Reduce system and network maintenance tasks substantially. Functionally related hosts do not need to physically reside together to achieve optimal network performance.
Enhance security on your network by segmenting hosts that must transmit sensitive data.
For the most basic rSeries system configurations, you might create multiple VLANs. That is, you create a VLAN for each of the internal and external networks, as well as a VLAN for high availability communications. You then associate each VLAN with the relevant interfaces or LAGs.
Create VLANs from the webUI¶
You can create a VLAN and associate physical interfaces or LAGs with that VLAN. In this way, any host that sends traffic to an interface is logically a member of the VLAN or VLANs to which that interface or LAG belongs.
Steps to Create a VLAN:¶
Log in to the webUI using an account with admin access.
On the left, click Network Settings > VLANs. The screen shows VLANs that are configured for the system.
Click Add.
For Name, enter a name for the VLAN.
Note: VLAN names must follow these rules: - Start with an alphabetic character (Aa-Zz). - Can be up to 56 characters in length. - After the first character, can contain alphanumeric characters, periods (.), hyphens (-), and underscores (_). - VLAN names must be unique.
For VLAN ID, enter a number between 1-4094 for the VLAN. The VLAN ID identifies the traffic from hosts in the associated VLAN for an associated interface or LAG.
Click Save & Close to create the VLAN. You can also click Save & Create Another, to save the current VLAN and create a new VLAN.
The VLAN is created and displayed in the VLAN list. You can use the VLANs when configuring interfaces, creating LAGs, and deploying tenants (one VLAN can be shared by more than one tenant).
VLAN Listeners Overview¶
VLAN listeners are created and deleted by the system at runtime. They are used to program the destination for broadcast packets and L2 destination lookup failures (DLFs).

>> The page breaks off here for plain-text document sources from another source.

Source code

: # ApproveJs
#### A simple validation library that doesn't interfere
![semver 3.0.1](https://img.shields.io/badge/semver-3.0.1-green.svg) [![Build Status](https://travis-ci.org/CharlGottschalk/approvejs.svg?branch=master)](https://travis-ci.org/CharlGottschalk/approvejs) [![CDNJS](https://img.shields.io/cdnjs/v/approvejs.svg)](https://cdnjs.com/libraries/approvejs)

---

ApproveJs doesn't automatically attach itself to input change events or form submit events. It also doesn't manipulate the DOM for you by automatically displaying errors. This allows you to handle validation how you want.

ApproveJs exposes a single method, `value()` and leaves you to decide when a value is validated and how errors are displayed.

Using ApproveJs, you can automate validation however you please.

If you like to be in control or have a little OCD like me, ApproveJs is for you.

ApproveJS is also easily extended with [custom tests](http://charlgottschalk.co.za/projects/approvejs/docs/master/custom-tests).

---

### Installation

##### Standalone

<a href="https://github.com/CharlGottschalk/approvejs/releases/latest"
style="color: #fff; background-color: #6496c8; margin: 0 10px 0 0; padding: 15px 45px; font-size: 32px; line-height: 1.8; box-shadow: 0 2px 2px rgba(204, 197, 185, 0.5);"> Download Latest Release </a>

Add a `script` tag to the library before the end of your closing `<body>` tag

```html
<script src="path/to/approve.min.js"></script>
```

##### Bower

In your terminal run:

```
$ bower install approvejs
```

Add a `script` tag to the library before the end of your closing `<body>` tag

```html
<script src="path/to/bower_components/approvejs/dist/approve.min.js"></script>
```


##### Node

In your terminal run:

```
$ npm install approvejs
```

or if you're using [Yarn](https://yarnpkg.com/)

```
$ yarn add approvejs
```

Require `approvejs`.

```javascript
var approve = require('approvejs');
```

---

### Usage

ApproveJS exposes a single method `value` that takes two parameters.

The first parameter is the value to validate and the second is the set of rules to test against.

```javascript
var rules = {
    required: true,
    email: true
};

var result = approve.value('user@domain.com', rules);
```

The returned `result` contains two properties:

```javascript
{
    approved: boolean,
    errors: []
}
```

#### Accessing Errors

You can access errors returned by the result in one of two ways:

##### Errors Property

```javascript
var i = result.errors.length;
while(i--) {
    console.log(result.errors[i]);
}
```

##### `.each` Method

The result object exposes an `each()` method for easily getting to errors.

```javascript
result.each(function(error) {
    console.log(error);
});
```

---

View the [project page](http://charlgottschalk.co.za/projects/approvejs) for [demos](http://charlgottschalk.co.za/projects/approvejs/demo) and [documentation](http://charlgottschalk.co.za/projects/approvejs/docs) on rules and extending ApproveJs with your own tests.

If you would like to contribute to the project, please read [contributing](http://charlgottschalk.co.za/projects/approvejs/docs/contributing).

The system creates a listener when you configure a VLAN for a tenant.
| VLAN Listener (listener) | Created when a VLAN is used by a single tenant or when a VLAN is not shared among tenants. VLAN listeners that are created for tenant VLANs that do not include any members are indicated with the value 0.host for interface. |
|---|---|
Display VLAN Listeners from the webUI¶
You can view VLAN listeners when you need to troubleshoot data path issues and check whether the correct VLANs are assigned to the tenants from the webUI.
Log in to the webUI using an account with admin access.
On the left, click Network Status & Details > VLAN Listeners. The screen shows VLAN listeners that are active on the system.
Set the Auto Refresh interval for refreshing the data displayed or click the refresh icon to update the data immediately.
You can see the VLAN listeners that are associated with specific interfaces, VLANs, and other related information. If something does not look correct, review the configuration for that object.
IP tunnels overview¶
When you configure rSeries systems for network virtualization, the system represents the connection as a tunnel, which provides a Layer 2 interface on the virtual network. You can use the tunnel interface in both layer 2 and layer 3 configurations. After you create the network virtualization tunnels, you can use the tunnels like you use VLANs.
F5 r5000/r10000 systems support the following tunneling protocols:
GENEVE
GTP
GRE
IP in IP
EtherIP
NVGRE
VXLAN
By configuring IP tunneling protocols on rSeries systems, you provide tenants with custom configuration details needed to even out traffic load balancing across Traffic Management Microkernels (TMMs) inside the tenant.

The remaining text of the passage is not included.